===== EXTRACTED INFORMATION

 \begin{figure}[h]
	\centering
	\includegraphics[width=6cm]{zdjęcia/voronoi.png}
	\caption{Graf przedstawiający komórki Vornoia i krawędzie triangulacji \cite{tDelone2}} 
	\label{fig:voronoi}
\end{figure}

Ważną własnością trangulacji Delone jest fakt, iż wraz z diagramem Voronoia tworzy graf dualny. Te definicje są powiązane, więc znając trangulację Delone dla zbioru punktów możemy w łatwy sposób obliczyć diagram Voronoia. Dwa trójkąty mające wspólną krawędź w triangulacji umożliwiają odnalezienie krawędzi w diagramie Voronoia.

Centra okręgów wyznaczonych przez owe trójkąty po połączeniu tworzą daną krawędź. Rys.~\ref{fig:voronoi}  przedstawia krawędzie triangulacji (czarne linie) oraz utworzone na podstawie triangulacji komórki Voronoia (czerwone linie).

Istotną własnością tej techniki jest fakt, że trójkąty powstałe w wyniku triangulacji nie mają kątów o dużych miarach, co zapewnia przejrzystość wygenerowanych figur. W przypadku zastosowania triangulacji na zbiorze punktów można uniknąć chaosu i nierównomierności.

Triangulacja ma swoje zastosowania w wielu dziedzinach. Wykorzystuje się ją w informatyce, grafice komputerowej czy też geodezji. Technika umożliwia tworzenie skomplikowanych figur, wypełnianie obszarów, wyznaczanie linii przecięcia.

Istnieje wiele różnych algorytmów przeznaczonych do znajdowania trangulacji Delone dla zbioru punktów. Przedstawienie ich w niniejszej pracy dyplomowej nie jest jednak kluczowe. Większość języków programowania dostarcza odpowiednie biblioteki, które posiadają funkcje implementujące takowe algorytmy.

==========
===== EXTRACTED INFORMATION

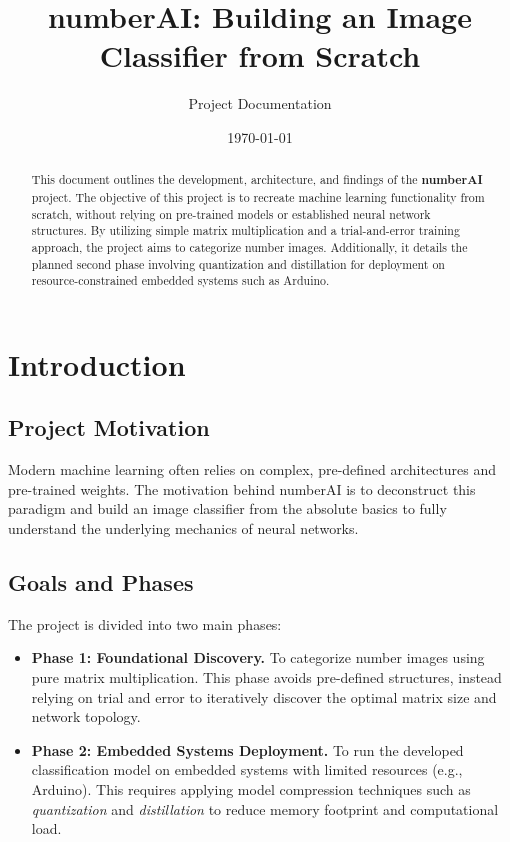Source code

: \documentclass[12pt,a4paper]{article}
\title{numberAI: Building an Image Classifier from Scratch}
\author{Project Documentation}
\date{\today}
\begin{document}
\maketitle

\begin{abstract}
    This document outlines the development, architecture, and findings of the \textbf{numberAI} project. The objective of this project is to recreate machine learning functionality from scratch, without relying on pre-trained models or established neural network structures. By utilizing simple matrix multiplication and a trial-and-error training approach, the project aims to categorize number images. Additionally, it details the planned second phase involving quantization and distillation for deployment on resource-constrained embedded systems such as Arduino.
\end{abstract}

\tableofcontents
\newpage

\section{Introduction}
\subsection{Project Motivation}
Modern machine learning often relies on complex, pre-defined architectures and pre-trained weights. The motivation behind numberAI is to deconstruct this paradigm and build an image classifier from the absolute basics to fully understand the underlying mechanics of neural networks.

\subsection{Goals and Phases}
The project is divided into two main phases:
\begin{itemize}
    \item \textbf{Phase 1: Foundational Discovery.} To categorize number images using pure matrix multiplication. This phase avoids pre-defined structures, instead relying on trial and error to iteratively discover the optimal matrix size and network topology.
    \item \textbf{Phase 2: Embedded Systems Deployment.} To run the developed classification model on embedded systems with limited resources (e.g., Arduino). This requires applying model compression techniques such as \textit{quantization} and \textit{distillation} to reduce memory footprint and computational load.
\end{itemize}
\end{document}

==========

▶ **ASSIGNED TASK**:
Reproduce every line in the records above that contains the word "zastosowania".

▶ **SOLUTION FOR THIS PROBLEM**:
Istotną własnością tej techniki jest fakt, że trójkąty powstałe w wyniku triangulacji nie mają kątów o dużych miarach, co zapewnia przejrzystość wygenerowanych figur. W przypadku zastosowania triangulacji na zbiorze punktów można uniknąć chaosu i nierównomierności.
Triangulacja ma swoje zastosowania w wielu dziedzinach. Wykorzystuje się ją w informatyce, grafice komputerowej czy też geodezji. Technika umożliwia tworzenie skomplikowanych figur, wypełnianie obszarów, wyznaczanie linii przecięcia.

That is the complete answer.